What makes a home for you? Victor Esses is Jewish-Lebanese, Brazilian and gay. In 1975, Victor’s mother flees Lebanon as a refugee of the civil war. In 2017, Victor visits Lebanon for the first time. In 2018, amidst the elections that will see Brazil choose a far-right president, he travels from London to São Paulo to show his partner his childhood city. Where to Belong is the tender, moving story of these journeys, and is at the Edinburgh Fringe for the month of August. Victor spoke with The Fountain about the show and the influences behind it.

TF: You are performing at the Edinburgh Fringe this year, how exciting?

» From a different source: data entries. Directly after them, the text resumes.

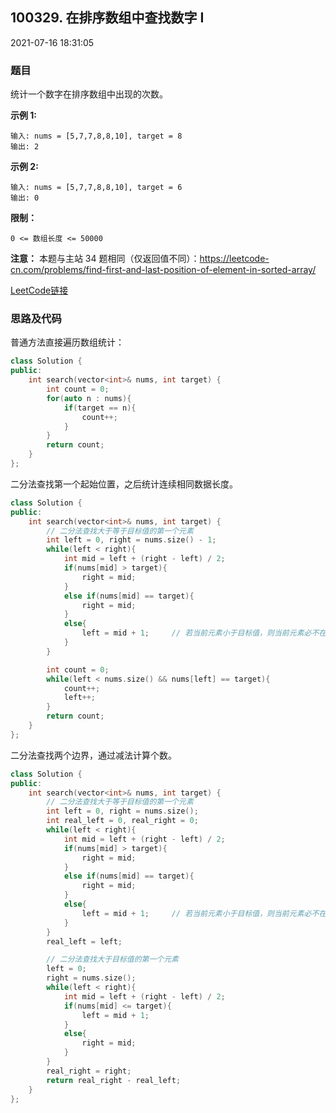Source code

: ## 100329. 在排序数组中查找数字 I   

2021-07-16 18:31:05

### 题目

统计一个数字在排序数组中出现的次数。



**示例 1:**

```
输入: nums = [5,7,7,8,8,10], target = 8
输出: 2
```

**示例 2:**

```
输入: nums = [5,7,7,8,8,10], target = 6
输出: 0
```



**限制：**

``0 <= 数组长度 <= 50000``



**注意：** 本题与主站 34 题相同（仅返回值不同）：<a href="https://leetcode-cn.com/problems/find-first-and-last-position-of-element-in-sorted-array/">https://leetcode-cn.com/problems/find-first-and-last-position-of-element-in-sorted-array/</a>


[LeetCode链接](https://leetcode-cn.com/problems/zai-pai-xu-shu-zu-zhong-cha-zhao-shu-zi-lcof/)

### 思路及代码

普通方法直接遍历数组统计：

```cpp
class Solution {
public:
    int search(vector<int>& nums, int target) {
        int count = 0;
        for(auto n : nums){
            if(target == n){
                count++;
            }
        }
        return count;
    }
};
```

二分法查找第一个起始位置，之后统计连续相同数据长度。

```cpp
class Solution {
public:
    int search(vector<int>& nums, int target) {
        // 二分法查找大于等于目标值的第一个元素
        int left = 0, right = nums.size() - 1;
        while(left < right){
            int mid = left + (right - left) / 2;
            if(nums[mid] > target){
                right = mid;
            }
            else if(nums[mid] == target){
                right = mid;
            }
            else{
                left = mid + 1;     // 若当前元素小于目标值，则当前元素必不在查找范围内
            }
        }

        int count = 0;
        while(left < nums.size() && nums[left] == target){
            count++;
            left++;
        }
        return count;
    }
};
```

二分法查找两个边界，通过减法计算个数。

```cpp
class Solution {
public:
    int search(vector<int>& nums, int target) {
        // 二分法查找大于等于目标值的第一个元素
        int left = 0, right = nums.size();
        int real_left = 0, real_right = 0;
        while(left < right){
            int mid = left + (right - left) / 2;
            if(nums[mid] > target){
                right = mid;
            }
            else if(nums[mid] == target){
                right = mid;
            }
            else{
                left = mid + 1;     // 若当前元素小于目标值，则当前元素必不在查找范围内
            }
        }
        real_left = left;

        // 二分法查找大于目标值的第一个元素
        left = 0;
        right = nums.size();
        while(left < right){
            int mid = left + (right - left) / 2;
            if(nums[mid] <= target){
                left = mid + 1;
            }
            else{
                right = mid;
            }
        }
        real_right = right;
        return real_right - real_left;
    }
};
```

It’s so exciting to be performing at the Fringe at Summerhall for the entire season and also being part of Ellie Keel Productions’ queer season, alongside so many brilliant artists in both contexts. I’m looking forward to showing the piece to people from all around the world, having conversations with audiences, hanging out with peers and meeting new artists. The Fringe is a big party and how could it not be exciting? – but also very hard work of course.

TF: Where to Belong certainly sounds intriguing, what is the premise?

Where to Belong started at a time when I felt that I needed to look more inwards and understand my different identities. It is a show in which I invite the audience into my rehearsal studio to talk about home and identity, while I tell them stories of growing up in Brazil, being part of the Jewish community and moving to the UK at the age of 18, I ask them about their childhood feelings, their favourite food, and with this they help me tell mine and their stories. It all started when I went to Beirut my parents’ hometown, for the first time and realised that the middle eastern identity was also a huge part of me. I speak of war, family, home, love, miscommunication and prejudice, while I create familiar images with simple objects found in my studio, in a multimedia environment where things transform all the time. Along the way of making this show a lot happened in Brazil, my country of birth, where the far-right took over and homophobia became very pronounced. This show is a call for connection, for looking at the other and realising our similarities more than anything.

TF: And what drove the project, where did your influences lie?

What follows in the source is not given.